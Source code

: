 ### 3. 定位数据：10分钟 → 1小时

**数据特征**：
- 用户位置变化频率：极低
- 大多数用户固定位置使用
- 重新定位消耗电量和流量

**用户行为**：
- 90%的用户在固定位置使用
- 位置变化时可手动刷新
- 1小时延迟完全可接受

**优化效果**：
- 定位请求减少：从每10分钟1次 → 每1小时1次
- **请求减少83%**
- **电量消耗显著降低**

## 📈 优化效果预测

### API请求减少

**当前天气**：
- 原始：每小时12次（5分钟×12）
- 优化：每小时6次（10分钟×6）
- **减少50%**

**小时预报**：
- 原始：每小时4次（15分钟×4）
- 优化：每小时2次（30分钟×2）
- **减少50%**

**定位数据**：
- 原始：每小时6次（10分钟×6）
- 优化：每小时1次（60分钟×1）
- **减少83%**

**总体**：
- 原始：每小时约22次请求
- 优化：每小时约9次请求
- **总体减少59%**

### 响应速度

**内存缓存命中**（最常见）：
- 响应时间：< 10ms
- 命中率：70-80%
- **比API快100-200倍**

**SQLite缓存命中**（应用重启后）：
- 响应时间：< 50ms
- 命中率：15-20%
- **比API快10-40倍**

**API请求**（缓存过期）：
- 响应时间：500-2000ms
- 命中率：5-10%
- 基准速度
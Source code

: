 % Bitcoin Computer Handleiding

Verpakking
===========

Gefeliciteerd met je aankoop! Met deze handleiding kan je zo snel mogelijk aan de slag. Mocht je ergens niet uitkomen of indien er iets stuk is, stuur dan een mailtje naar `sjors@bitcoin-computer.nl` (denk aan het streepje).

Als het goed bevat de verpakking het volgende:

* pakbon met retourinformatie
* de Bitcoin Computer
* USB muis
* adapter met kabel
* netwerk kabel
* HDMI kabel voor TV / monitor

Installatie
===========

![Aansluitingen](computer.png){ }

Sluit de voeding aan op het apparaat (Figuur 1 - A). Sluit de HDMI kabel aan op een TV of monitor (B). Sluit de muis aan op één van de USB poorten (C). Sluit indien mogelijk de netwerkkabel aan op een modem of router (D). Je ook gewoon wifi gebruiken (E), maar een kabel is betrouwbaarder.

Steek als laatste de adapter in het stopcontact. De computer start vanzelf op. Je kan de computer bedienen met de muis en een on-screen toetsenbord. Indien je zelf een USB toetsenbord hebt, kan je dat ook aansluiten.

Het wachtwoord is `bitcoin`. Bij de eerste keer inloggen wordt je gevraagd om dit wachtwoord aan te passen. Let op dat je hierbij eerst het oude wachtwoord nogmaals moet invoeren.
##########
All lines from the first line of the listing above through the line containing "Als het goed" are to be retyped exactly. Leave out any other line.

• _ANSWER SPACE_:
Source code

: ### 3. 定位数据：10分钟 → 1小时

**数据特征**：
- 用户位置变化频率：极低
- 大多数用户固定位置使用
- 重新定位消耗电量和流量

**用户行为**：
- 90%的用户在固定位置使用
- 位置变化时可手动刷新
- 1小时延迟完全可接受

**优化效果**：
- 定位请求减少：从每10分钟1次 → 每1小时1次
- **请求减少83%**
- **电量消耗显著降低**

## 📈 优化效果预测

### API请求减少

**当前天气**：
- 原始：每小时12次（5分钟×12）
- 优化：每小时6次（10分钟×6）
- **减少50%**

**小时预报**：
- 原始：每小时4次（15分钟×4）
- 优化：每小时2次（30分钟×2）
- **减少50%**

**定位数据**：
- 原始：每小时6次（10分钟×6）
- 优化：每小时1次（60分钟×1）
- **减少83%**

**总体**：
- 原始：每小时约22次请求
- 优化：每小时约9次请求
- **总体减少59%**

### 响应速度

**内存缓存命中**（最常见）：
- 响应时间：< 10ms
- 命中率：70-80%
- **比API快100-200倍**

**SQLite缓存命中**（应用重启后）：
- 响应时间：< 50ms
- 命中率：15-20%
- **比API快10-40倍**

**API请求**（缓存过期）：
- 响应时间：500-2000ms
- 命中率：5-10%
- 基准速度
Source code

: % Bitcoin Computer Handleiding

Verpakking
===========

Gefeliciteerd met je aankoop! Met deze handleiding kan je zo snel mogelijk aan de slag. Mocht je ergens niet uitkomen of indien er iets stuk is, stuur dan een mailtje naar `sjors@bitcoin-computer.nl` (denk aan het streepje).

Als het goed bevat de verpakking het volgende:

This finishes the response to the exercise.